## Collected data entries
-.-.-
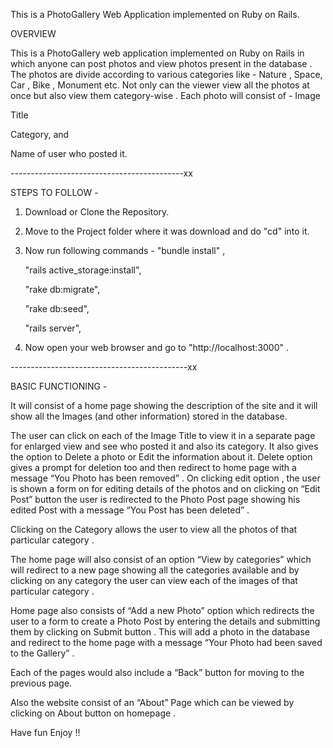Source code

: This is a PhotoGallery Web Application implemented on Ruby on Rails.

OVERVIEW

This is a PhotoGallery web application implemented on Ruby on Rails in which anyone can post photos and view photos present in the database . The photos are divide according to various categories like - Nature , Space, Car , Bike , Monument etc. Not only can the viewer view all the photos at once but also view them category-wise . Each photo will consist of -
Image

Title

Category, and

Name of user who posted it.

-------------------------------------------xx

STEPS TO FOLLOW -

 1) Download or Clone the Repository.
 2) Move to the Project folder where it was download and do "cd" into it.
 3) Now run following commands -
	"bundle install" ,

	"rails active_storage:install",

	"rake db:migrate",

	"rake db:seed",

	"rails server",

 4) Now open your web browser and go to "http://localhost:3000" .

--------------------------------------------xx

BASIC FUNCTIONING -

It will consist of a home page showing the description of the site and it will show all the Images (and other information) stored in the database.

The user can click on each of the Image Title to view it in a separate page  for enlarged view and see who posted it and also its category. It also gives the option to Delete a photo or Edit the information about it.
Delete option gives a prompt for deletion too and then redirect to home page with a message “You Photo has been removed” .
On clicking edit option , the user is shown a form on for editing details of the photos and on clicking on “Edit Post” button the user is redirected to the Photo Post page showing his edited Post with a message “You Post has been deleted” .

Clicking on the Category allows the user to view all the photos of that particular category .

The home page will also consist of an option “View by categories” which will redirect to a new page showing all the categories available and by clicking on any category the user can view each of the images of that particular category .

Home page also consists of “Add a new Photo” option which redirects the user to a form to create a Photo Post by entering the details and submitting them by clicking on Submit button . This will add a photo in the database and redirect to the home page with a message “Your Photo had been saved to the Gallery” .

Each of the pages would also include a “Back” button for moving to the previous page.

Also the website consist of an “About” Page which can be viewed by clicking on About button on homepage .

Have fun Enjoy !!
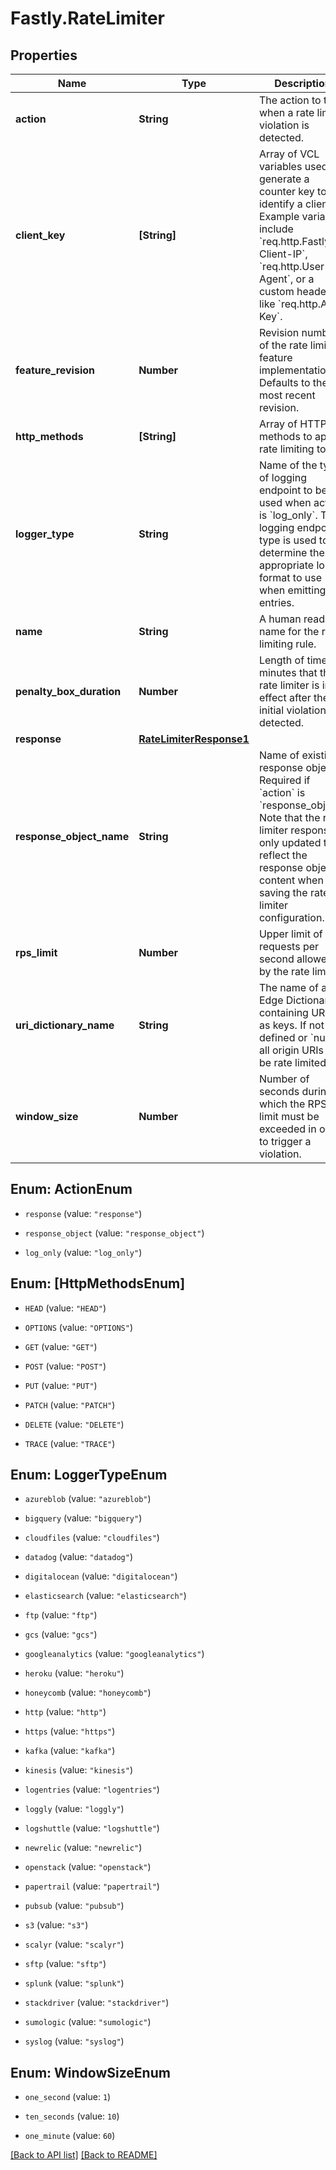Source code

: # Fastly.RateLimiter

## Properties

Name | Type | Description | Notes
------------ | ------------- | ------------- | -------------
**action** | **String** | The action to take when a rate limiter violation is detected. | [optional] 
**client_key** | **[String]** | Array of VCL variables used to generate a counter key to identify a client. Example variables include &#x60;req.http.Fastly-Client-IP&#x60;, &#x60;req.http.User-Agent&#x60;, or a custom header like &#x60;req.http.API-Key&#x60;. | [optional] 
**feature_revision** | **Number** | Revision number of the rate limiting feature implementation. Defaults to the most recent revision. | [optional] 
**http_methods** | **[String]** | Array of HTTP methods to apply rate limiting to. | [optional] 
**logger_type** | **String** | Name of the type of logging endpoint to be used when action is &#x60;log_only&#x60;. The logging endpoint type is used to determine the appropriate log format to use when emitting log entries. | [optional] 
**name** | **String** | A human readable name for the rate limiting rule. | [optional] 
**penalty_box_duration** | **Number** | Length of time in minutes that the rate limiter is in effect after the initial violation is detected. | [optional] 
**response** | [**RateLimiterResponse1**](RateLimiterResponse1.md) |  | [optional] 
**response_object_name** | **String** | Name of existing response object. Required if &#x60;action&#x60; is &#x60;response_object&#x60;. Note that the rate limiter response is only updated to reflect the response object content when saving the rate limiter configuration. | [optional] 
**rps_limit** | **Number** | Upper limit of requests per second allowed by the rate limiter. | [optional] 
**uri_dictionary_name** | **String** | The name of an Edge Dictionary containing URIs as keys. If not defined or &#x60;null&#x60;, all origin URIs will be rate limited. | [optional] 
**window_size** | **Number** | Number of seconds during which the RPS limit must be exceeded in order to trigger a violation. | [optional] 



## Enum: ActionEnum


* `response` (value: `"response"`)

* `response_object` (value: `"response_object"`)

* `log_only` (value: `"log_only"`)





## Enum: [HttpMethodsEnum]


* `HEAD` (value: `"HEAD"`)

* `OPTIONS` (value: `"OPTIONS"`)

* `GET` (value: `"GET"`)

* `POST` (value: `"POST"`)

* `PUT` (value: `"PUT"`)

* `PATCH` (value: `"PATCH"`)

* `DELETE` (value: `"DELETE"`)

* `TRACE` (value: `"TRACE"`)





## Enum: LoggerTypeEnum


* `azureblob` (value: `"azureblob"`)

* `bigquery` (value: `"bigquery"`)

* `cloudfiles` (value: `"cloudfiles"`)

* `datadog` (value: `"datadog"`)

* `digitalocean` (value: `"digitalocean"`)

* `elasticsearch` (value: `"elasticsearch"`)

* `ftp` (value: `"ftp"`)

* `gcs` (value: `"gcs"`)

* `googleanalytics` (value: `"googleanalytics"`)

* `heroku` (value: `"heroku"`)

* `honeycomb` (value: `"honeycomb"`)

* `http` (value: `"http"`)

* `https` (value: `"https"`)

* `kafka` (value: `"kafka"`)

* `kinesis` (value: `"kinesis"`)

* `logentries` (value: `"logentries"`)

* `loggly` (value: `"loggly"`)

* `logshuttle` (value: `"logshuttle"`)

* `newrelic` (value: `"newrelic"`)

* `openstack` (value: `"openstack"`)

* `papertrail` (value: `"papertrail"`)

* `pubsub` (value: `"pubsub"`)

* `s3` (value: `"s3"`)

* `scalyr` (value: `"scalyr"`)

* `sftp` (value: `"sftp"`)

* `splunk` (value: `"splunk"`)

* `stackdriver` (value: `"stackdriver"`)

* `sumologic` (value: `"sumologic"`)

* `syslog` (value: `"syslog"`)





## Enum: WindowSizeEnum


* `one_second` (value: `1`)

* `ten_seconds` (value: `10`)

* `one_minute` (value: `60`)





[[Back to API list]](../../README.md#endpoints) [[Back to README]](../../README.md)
-.-.-
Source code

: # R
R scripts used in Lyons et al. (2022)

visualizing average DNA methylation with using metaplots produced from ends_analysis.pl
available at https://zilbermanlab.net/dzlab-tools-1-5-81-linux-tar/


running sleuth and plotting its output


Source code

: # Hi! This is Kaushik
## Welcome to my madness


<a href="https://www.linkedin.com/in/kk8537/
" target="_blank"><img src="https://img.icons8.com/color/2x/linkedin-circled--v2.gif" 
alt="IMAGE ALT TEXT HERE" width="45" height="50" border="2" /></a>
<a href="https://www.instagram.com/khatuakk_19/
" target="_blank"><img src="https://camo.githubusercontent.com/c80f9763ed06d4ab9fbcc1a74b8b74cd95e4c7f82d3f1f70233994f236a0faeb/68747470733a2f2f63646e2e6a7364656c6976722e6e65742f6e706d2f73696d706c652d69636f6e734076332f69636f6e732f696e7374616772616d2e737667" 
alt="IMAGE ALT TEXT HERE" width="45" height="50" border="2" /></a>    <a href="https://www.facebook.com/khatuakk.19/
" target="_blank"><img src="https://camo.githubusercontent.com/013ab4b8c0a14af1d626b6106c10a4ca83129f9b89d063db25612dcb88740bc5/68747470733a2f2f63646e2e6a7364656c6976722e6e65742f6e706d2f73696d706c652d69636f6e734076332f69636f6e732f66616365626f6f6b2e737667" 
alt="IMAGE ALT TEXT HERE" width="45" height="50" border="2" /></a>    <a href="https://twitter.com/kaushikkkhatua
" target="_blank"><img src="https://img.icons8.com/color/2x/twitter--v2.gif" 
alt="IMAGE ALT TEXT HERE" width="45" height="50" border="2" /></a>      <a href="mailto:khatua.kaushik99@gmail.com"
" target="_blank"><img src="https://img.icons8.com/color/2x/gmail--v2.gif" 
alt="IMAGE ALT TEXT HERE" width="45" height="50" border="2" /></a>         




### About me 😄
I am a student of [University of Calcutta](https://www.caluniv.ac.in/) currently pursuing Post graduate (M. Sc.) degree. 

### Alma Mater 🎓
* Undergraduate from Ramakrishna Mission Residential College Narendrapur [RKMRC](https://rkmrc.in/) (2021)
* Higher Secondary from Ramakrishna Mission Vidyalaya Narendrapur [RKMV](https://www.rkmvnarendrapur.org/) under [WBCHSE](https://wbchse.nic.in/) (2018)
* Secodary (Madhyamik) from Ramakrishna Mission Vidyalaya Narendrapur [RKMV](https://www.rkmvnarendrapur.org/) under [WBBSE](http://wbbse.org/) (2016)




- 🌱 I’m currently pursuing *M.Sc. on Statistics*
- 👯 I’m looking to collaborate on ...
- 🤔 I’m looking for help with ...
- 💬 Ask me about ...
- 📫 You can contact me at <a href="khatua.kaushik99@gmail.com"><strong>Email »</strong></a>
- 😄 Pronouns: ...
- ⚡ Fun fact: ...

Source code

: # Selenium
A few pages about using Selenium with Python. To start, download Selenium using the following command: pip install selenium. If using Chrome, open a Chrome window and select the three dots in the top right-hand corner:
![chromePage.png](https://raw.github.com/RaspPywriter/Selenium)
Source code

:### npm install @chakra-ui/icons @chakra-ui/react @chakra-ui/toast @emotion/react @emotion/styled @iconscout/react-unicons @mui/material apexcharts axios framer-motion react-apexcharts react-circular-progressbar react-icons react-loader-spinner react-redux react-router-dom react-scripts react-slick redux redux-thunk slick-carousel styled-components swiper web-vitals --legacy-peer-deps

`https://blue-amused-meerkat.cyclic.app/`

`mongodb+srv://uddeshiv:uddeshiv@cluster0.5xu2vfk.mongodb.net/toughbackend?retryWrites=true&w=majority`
-.-.-
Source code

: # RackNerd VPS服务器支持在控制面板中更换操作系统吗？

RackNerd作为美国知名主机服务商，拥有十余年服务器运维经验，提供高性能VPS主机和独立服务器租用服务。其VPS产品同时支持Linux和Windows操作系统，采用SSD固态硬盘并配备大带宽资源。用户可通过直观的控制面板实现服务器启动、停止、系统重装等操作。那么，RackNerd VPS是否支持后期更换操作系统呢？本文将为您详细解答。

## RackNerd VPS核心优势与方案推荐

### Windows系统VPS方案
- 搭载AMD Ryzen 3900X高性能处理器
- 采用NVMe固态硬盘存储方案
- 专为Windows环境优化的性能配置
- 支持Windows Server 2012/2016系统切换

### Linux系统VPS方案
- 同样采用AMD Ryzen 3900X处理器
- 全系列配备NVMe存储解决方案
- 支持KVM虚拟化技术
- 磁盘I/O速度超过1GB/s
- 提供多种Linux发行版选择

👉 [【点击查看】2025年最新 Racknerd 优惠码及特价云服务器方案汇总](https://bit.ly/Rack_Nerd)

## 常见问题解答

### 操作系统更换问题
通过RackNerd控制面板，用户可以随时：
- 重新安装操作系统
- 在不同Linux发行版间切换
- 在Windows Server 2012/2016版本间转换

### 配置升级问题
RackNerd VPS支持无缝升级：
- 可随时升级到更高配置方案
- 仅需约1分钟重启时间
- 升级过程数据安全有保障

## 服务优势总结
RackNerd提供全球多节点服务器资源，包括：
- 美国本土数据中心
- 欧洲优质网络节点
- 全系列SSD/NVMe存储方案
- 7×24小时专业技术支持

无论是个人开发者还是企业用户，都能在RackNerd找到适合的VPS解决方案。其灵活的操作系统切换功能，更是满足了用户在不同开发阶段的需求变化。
-.-.-
## The problem
Find the word "detected" in the entries, and copy every line it shows up in.

## Task result
**action** | **String** | The action to take when a rate limiter violation is detected. | [optional] 
**penalty_box_duration** | **Number** | Length of time in minutes that the rate limiter is in effect after the initial violation is detected. | [optional] 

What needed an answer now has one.